Set back from the other buildings on the street, the mysterious old house was shrouded by entangled elm and birch trees, the dust-red brick walls laced up with ivy and browning aging flowers. The path was cracked and shadowed, the windows flaking white confetti and the door creaking yet solid. From the house, sounds would drift – lonesome humming of a lady resident, piano filling out an empty room, crumbling hollow percussion. This sole lady resident, she is Psapp, she is an enigma, she ensnares the unsuspecting, this house is her world.
Psapp sing songs with crooked latinate melodies, she dances a broken flamenco – the clicking and scraping in ‘Hi_’ sounding like stilettos tapping across an old flagstone floor, hips snaking in a slight, sad suggestion. The tone of her voice is so tactile, it is to be brushed over with regal velvets and the most costly of satins. Her voice is expensive and expressive, her words are reassuring yet triste: “come now, come and mourn me, it’s so easy now I’m gone” she sings on ‘New Rubbers_’, arch and downcast.

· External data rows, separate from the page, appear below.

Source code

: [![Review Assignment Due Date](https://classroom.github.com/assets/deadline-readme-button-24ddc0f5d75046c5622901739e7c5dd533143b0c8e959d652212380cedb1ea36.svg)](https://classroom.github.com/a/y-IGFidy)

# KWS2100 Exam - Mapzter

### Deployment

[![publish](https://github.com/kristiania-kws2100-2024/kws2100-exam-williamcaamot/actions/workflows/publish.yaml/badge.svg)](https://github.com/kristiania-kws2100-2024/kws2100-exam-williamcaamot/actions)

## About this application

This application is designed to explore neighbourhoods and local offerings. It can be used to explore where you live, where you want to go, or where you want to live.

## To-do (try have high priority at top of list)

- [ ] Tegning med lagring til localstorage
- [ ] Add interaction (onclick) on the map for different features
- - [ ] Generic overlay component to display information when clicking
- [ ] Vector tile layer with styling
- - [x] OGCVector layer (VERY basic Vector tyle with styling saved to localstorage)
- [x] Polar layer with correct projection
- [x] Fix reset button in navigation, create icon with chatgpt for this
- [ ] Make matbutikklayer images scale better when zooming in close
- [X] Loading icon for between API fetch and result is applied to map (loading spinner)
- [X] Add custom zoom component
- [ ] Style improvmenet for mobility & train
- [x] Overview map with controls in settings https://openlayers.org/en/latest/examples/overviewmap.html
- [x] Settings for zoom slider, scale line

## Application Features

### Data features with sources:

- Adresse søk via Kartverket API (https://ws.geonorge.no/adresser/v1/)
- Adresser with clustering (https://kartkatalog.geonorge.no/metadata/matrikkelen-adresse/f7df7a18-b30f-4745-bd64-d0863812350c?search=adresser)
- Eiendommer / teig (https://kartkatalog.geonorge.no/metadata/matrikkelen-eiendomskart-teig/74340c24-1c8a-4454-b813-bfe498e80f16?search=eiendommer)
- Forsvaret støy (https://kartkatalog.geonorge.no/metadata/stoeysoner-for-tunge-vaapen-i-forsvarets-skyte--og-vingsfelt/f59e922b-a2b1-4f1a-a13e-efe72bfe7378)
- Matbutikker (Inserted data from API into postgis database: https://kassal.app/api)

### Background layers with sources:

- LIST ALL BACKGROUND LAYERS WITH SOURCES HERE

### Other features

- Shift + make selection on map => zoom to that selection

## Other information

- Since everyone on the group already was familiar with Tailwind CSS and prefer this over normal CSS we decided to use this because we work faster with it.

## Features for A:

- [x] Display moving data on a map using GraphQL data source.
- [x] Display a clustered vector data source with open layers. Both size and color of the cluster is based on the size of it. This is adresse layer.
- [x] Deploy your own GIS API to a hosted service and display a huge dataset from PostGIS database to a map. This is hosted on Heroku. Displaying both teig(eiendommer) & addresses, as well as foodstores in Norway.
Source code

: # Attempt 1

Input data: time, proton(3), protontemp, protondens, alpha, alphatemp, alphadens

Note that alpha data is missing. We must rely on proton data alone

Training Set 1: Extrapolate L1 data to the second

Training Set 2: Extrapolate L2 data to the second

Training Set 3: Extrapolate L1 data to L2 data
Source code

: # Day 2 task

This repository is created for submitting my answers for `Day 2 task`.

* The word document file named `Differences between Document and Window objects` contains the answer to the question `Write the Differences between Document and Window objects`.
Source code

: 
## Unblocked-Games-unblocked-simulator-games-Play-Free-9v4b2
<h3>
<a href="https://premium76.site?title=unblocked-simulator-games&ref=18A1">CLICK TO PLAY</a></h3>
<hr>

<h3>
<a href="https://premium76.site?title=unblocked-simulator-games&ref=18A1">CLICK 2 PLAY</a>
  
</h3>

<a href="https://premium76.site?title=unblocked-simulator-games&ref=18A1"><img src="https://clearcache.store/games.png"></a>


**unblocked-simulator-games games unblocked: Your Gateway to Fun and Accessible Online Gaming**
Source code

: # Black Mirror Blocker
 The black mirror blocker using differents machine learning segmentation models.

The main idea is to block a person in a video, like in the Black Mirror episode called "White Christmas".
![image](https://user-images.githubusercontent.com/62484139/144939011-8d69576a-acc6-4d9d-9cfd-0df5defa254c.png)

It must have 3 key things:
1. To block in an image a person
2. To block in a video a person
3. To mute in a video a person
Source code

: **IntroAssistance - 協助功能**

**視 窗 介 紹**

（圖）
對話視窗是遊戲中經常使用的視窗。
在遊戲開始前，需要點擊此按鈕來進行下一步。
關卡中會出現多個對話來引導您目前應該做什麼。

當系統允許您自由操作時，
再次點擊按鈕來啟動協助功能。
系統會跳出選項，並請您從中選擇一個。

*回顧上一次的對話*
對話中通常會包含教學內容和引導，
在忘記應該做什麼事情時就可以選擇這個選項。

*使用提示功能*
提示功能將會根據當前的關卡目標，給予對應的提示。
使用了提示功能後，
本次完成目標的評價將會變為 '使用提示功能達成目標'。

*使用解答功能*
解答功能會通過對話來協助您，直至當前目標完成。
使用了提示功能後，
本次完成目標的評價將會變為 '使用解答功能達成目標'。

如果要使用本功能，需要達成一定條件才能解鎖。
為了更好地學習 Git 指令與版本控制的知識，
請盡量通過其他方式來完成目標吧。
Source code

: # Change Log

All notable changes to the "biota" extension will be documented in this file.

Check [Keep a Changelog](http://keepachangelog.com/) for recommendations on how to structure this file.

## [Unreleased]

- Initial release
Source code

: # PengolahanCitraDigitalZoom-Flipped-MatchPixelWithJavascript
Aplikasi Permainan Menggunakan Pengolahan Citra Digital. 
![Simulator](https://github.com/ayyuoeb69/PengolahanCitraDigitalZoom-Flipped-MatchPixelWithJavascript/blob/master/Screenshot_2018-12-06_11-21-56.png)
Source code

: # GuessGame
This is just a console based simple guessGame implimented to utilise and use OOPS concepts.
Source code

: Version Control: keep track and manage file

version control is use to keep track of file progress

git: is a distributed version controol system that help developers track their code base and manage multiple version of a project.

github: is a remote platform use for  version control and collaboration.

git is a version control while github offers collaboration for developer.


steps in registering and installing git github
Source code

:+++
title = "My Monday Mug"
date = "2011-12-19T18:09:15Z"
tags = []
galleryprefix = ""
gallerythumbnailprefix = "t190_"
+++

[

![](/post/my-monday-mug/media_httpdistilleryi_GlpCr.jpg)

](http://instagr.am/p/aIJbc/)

Her home, the house, reverberates quietly through much of the songs on the album – the percussive loops in ‘This Way’ are made of the sounds of crumbling bricks; seashells and snail shells shattering, delicate underfoot; xylophones crafted from the bones of ancestors, sounded with a hollow hurt. On ‘Needle and Thread’ the pulsing and chattering of sewing machines accompanies her desire to fix a loved one: “There is no needle and thread that will mend you / Don’t you break, I will not let you”. The muted horns and understated, poised strings echo in an unused room of the dilapidated house. It always rains here, that kind of Sunday-evening watershed: cleansing the ground after a week of use, dividing one week from the next, signalling the end of the joy of weekends. To put an ear close to the speaker reveals suggestions of sounds – doors opening and closing, cats prowling garden perimeters, telephones ringing in the house next door, cars passing on the road beyond the trees. The “warm wet smell” she sings of in ‘Upstairs’ is the musty scent of memory and change.
The Only Thing I Ever Wanted is a true album, a coherent trail of interlinked melody and domestic adventures. Like the Books, Psapp meld acoustic sounds into tales of modern life, like Tunng there is a sense of mystery and intrigue imbued into each echo. She of Psapp will ensnare you too, she will lead you to where “it is green, it is damp / by the burning lamp” right into the dark old house which neighbours fear and is the location of their whispered urban fables.